Throughout its infancy, the festival has remained committed to reaching diverse audiences, with the first edition hosting screenings and master classes in Beirut and Tripoli. The second edition showed forty films in Beirut, Saida, Sur, and Zahle, in addition to hosting three competitions under the categories of Documentary, Fiction, and films acquired through the Network for Promotion of Asian Cinema (NETPAC), with which Saab has been working for a number of years. The inaugural BLICA Biennale, to take place next fall at the Modern and Contemporary Art Museum (MACAM) in Byblos, will include an art exhibition alongside the film festival.
CRIFF’s stated mission is “to question the identity and heritage of our country today through the parallels that emerge from the crises that the different films portray.” A festival that is dedicated neither to any particular national, linguistic, nor genre of cinema on the one hand, nor oriented around a categorically sweeping, panoramic notion of “world cinema” on the other, CRIFF’s programmatic choices provoke important questions over the politics of contemporary film-going cultures and distribution circuits across the region. Despite the decades-long history of Hindi films’ prolific circulation across the Middle East, for example, and the ubiquity of dubbed “Bollywood” films and serials broadcast on television programs, it is much rarer that festivals in Beirut have highlighted such cinema as worthy of critical attention.

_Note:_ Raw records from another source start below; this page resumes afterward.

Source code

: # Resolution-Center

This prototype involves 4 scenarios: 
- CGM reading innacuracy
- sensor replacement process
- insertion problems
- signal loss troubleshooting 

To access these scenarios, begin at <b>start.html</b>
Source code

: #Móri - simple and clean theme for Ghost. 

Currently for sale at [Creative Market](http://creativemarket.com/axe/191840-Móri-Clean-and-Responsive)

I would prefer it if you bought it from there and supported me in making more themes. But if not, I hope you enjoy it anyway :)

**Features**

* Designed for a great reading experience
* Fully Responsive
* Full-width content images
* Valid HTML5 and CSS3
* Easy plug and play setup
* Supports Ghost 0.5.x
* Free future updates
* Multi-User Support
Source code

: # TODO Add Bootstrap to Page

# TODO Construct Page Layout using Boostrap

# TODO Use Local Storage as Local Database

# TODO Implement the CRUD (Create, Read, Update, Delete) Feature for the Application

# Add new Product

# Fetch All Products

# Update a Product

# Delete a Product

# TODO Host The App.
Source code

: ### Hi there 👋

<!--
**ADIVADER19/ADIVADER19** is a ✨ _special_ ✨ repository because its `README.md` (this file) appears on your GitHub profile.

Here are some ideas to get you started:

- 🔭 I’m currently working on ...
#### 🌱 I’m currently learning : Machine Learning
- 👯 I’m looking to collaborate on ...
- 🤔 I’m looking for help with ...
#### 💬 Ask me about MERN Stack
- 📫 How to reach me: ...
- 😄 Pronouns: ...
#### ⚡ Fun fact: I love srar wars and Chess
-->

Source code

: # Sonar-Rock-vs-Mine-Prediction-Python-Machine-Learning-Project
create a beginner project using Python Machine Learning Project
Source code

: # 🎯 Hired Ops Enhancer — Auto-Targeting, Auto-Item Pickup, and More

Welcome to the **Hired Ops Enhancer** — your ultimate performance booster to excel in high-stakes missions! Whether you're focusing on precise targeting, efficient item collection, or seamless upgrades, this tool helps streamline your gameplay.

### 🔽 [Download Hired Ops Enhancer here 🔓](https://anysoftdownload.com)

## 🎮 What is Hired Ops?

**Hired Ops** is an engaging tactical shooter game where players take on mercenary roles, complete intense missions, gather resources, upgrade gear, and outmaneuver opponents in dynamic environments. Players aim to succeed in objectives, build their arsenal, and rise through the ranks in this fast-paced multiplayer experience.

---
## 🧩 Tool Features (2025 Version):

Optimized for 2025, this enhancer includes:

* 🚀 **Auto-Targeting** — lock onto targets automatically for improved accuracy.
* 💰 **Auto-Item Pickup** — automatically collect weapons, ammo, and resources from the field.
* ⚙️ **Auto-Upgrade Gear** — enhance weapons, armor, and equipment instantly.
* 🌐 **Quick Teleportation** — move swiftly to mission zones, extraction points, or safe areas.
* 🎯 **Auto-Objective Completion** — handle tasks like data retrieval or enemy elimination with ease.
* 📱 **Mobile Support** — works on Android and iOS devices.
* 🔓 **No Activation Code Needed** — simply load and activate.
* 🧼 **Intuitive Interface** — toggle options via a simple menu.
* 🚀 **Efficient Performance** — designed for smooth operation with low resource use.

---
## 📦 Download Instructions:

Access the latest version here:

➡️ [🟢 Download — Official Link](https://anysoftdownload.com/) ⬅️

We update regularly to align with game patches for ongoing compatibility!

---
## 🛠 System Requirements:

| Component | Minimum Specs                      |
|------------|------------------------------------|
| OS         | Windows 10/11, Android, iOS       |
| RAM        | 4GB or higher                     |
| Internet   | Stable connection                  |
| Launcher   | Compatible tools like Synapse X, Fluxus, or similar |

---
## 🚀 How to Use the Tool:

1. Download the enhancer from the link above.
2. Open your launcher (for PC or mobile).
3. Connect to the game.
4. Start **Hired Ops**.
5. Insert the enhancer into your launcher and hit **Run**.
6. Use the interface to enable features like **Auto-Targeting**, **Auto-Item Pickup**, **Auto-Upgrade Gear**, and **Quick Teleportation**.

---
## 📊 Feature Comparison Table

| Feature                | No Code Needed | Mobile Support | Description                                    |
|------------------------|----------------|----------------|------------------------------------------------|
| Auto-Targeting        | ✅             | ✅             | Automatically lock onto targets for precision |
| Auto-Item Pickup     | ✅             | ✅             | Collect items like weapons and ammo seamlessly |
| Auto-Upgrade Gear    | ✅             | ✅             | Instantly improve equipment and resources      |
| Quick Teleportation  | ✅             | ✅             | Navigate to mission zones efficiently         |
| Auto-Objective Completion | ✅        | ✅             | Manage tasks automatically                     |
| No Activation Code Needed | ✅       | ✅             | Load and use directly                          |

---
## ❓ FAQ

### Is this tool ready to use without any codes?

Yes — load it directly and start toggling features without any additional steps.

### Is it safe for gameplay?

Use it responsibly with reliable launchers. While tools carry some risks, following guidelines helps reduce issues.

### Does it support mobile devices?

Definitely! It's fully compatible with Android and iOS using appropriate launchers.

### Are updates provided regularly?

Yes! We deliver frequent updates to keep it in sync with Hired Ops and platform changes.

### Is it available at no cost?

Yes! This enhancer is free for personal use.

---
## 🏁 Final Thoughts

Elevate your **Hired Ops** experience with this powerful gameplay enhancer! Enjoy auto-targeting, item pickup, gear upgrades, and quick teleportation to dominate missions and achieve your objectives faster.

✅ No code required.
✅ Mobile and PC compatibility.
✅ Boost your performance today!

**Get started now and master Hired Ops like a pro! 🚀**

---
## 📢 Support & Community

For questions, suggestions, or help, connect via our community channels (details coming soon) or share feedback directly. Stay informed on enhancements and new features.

Together, this year’s trio of films raises issues of corruption, exploitation, and displacement through their stories. Given the festival’s Asia-Mediterranean focus, the elephant in the room, perhaps, is the simultaneous ubiquity of labor and public invisibility of South and Southeast Asian communities in Lebanon. Addressing and involving these communities, it can be hoped, will become integral to future directions of an innovative and unique festival, as it continues to grow.